Читать книгу Living Sober - Anonymous - Страница 12

6 Getting active

Оглавление

It is very hard just to sit still trying not to do a certain thing, or not even to think about it. It’s much easier to get active and do something else—other than the act we’re trying to avoid.

So it is with drinking. Simply trying to avoid a drink (or not think of one), all by itself, doesn’t seem to be enough. The more we think about the drink we’re trying to keep away from, the more it occupies our mind, of course. And that’s no good. It’s better to get busy with something, almost anything, that will use our mind and channel our energy toward health.

Thousands of us wondered what we would do, once we stopped drinking, with all that time on our hands. Sure enough, when we did stop, all those hours we had once spent planning, getting our drinks, drinking, and recovering from its immediate effects, suddenly turned into big, empty holes of time that had to be filled somehow.

Most of us had jobs to do. But even so, there were some pretty long, vacant stretches of minutes and hours staring at us. We needed new habits of activity to fill those open spaces and utilize the nervous energy previously absorbed by our preoccupation, or our obsession, with drinking.

Anyone who has ever tried to break a habit knows that substituting a new and different activity is easier than just stopping the old activity and putting nothing in its place.

Recovered alcoholics often say, “Just stopping drinking is not enough.” Just not drinking is a negative, sterile thing. That is clearly demonstrated by our experience. To stay stopped, we’ve found we need to put in place of the drinking a positive program of action. We’ve had to learn how to live sober.

Fear may have originally pushed some of us toward looking into the possibility that we might have a drinking problem. And over a short period, fear alone may help some of us stay away from a drink. But a fearful state is not a very happy or relaxed one to maintain for very long. So we try to develop a healthy respect for the power of alcohol, instead of a fear of it, just as people have a healthy respect for cyanide, iodine, or any other poison. Without going around in constant fear of those potions, most people respect what they can do to the body, and have enough sense not to imbibe them. We in A.A. now have the same knowledge of, and regard for, alcohol. But, of course, it is based on firsthand experience, not on seeing a skull and crossbones on a label.

We can’t rely on fear to get us through those empty hours without a drink, so what can we do?

We have found many kinds of activity useful and profitable, some more than others. Here are two kinds, in the order of their effectiveness as we experienced it.

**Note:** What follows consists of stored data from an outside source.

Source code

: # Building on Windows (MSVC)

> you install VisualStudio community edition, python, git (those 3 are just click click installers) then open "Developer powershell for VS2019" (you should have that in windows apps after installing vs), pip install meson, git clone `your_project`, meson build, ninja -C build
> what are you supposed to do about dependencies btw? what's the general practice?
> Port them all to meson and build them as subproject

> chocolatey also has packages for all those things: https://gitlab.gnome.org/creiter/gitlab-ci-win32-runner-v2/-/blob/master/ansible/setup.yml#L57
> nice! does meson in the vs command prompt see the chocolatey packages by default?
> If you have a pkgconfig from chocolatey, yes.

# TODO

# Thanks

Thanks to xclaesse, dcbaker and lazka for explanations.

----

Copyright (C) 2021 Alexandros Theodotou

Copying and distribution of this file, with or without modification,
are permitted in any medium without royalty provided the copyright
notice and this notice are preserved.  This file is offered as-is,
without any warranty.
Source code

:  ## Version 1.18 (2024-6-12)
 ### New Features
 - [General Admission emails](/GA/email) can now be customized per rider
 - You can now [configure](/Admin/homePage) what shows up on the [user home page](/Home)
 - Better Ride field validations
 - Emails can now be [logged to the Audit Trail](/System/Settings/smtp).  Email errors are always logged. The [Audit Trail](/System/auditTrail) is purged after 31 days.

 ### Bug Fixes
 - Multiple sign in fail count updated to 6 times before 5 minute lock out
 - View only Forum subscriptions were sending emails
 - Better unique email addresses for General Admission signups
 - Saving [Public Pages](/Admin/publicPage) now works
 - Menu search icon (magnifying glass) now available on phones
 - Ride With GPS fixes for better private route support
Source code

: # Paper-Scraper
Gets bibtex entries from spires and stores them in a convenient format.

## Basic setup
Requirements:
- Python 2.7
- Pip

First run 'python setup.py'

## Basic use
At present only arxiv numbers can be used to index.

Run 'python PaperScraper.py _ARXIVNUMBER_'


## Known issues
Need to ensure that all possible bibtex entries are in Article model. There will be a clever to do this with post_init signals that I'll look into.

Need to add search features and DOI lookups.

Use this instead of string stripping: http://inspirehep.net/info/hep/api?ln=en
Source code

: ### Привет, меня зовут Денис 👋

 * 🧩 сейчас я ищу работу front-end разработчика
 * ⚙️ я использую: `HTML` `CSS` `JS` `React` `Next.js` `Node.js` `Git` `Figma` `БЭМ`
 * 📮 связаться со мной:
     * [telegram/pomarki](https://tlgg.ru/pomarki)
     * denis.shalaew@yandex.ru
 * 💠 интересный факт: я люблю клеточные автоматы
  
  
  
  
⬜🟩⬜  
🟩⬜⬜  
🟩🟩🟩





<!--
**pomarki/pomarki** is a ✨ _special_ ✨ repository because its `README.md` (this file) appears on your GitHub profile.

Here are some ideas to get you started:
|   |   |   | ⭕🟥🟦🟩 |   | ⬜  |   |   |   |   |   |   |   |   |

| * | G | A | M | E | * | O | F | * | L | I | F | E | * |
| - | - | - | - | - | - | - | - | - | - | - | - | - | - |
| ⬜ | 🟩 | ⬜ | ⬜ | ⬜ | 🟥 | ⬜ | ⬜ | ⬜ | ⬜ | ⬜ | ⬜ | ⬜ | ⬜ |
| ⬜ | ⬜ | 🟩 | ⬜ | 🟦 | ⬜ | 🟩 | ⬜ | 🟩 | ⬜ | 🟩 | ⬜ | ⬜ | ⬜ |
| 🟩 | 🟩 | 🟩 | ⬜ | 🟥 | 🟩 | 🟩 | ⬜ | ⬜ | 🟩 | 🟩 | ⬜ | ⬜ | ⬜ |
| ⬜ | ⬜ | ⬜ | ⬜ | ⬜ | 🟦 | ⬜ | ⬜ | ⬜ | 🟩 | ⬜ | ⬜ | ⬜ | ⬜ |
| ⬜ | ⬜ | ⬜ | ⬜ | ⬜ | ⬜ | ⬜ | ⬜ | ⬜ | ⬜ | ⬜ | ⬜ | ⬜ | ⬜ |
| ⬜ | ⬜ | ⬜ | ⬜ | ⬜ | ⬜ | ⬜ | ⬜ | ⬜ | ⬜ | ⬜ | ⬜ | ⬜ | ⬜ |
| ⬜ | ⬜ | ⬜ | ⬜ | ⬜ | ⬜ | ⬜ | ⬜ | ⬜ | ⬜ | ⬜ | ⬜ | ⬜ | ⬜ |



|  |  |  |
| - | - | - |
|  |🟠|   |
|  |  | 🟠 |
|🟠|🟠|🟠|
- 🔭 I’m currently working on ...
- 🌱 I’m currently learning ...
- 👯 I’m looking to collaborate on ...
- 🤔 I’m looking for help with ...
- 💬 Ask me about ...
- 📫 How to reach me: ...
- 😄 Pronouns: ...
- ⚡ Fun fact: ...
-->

A. Activity in and around A.A.

When experienced A.A. members say that they found “getting active” helpful in their recovery from alcoholism, they usually mean getting active in and around A.A.

If you want to, you can do that even before you decide whether or not you want to become an A.A. member. You don’t need anyone’s permission or invitation.

In fact, before you make any decision about a drinking problem, it might be a good idea to spend some time around A.A. Don’t worry—just sitting at, and observing, A.A. meetings does not make you an alcoholic or an A.A. member, any more than sitting in a hen house makes you a hen. You can try a sort of “dry run” or “dress rehearsal” of A.A. first, then decide about “joining.”

The activities we often use at first in A.A. may seem fairly unimportant, but the results prove them valuable. We might call these things “ice breakers,” because they make it easier to feel comfortable around people we do not know.

As most A.A. meetings end, you’ll generally notice that some of those present start putting away the folding chairs, or emptying ashtrays, or carrying empty tea and coffee cups to the kitchen.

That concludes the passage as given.